Father, the Morning Star!
Look on us, we have danced until daylight,
Look on us, we have danced until daylight.
Take pity on us—Hi′i′i′!
Take pity on us—Hi′i′i′!
This song is sung about daylight, just before the closing song, after the dancers have danced all night and are now ready to quit and go home. When the new doctrine came among the prairie tribes, the Ghost dance was held at irregular and frequent intervals, almost every other night, in fact—lasting sometimes until about midnight, sometimes until daylight, without any rule. As the ceremonial became crystallized, however, the messiah gave instructions that the dance should be held only at intervals of six weeks, and should then continue four consecutive nights, lasting the first three nights until about midnight, but on the fourth night to continue all night until daylight of the next morning. The original letter containing these directions is given in chapter X. For a long time these directions were implicitly followed, but the tendency now is to the original fashion of one-night dances, at short intervals. This song to the morning star was sung just before daylight on the final morning of the dance.
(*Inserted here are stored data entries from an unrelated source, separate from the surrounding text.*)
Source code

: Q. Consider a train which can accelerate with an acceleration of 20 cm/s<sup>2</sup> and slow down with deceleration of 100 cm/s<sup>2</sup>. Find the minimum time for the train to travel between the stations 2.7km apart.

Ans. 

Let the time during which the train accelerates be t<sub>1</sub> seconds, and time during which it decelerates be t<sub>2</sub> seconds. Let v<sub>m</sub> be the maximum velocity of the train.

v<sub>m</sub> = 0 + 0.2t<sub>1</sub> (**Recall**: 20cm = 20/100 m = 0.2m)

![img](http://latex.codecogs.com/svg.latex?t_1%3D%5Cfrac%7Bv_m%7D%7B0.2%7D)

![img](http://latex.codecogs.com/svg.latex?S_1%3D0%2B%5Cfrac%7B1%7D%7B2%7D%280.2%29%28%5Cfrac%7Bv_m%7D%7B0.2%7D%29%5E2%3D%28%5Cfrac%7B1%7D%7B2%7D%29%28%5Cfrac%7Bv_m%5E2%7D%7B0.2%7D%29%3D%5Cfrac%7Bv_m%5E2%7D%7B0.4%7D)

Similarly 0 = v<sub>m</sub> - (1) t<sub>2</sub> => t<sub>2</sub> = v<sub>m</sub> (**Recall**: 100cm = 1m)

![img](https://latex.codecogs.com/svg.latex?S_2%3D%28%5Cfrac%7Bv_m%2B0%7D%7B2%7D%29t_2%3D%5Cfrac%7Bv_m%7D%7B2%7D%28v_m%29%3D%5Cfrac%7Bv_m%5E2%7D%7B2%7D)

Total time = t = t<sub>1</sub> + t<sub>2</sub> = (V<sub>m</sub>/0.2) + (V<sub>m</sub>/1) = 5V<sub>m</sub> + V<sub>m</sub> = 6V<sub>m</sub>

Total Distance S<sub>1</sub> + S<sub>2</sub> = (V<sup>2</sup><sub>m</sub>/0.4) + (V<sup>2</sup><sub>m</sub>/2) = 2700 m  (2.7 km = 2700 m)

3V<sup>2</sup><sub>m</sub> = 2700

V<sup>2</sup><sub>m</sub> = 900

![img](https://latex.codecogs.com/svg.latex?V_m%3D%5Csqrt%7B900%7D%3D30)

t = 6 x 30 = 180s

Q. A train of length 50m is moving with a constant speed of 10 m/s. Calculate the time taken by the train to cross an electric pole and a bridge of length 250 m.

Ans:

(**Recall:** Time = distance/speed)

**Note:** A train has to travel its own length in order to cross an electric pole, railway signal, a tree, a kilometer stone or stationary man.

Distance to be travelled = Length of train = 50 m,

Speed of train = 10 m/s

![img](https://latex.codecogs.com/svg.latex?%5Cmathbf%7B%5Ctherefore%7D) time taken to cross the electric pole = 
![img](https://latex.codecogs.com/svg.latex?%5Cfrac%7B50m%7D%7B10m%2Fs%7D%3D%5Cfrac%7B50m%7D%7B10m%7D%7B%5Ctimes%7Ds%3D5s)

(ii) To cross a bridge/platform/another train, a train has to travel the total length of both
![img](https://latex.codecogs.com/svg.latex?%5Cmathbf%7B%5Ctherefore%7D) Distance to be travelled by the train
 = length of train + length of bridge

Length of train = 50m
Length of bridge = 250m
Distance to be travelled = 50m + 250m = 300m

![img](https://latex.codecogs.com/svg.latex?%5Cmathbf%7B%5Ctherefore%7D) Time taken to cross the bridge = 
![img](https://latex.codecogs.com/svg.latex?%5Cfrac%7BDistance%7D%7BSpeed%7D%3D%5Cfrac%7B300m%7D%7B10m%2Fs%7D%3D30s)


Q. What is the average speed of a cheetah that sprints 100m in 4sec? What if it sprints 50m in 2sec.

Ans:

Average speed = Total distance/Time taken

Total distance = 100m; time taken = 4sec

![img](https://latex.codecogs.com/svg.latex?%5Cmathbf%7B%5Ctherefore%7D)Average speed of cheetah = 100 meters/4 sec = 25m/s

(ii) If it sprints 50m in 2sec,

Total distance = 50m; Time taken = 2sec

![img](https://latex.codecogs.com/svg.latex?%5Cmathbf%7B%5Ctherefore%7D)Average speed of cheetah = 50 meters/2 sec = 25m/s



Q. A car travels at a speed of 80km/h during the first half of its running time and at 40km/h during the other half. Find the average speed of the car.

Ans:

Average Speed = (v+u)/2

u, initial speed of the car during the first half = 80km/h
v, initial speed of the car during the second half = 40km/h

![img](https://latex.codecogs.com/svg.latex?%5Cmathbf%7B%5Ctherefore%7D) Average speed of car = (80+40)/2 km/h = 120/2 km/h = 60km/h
With all the prairie tribes the morning star is held in great reverence and is the subject of much mythological belief and ceremony. It is universally represented in their pictographs as a cross, usually of the Maltese pattern. In this form it is frequently pictured on the ghost shirts. The Arapaho name, nagaq′, means literally “a cross.” The Kiowa know it as t’aiñso, “the cross,” or sometimes, as dä-e′dal, “the great star.”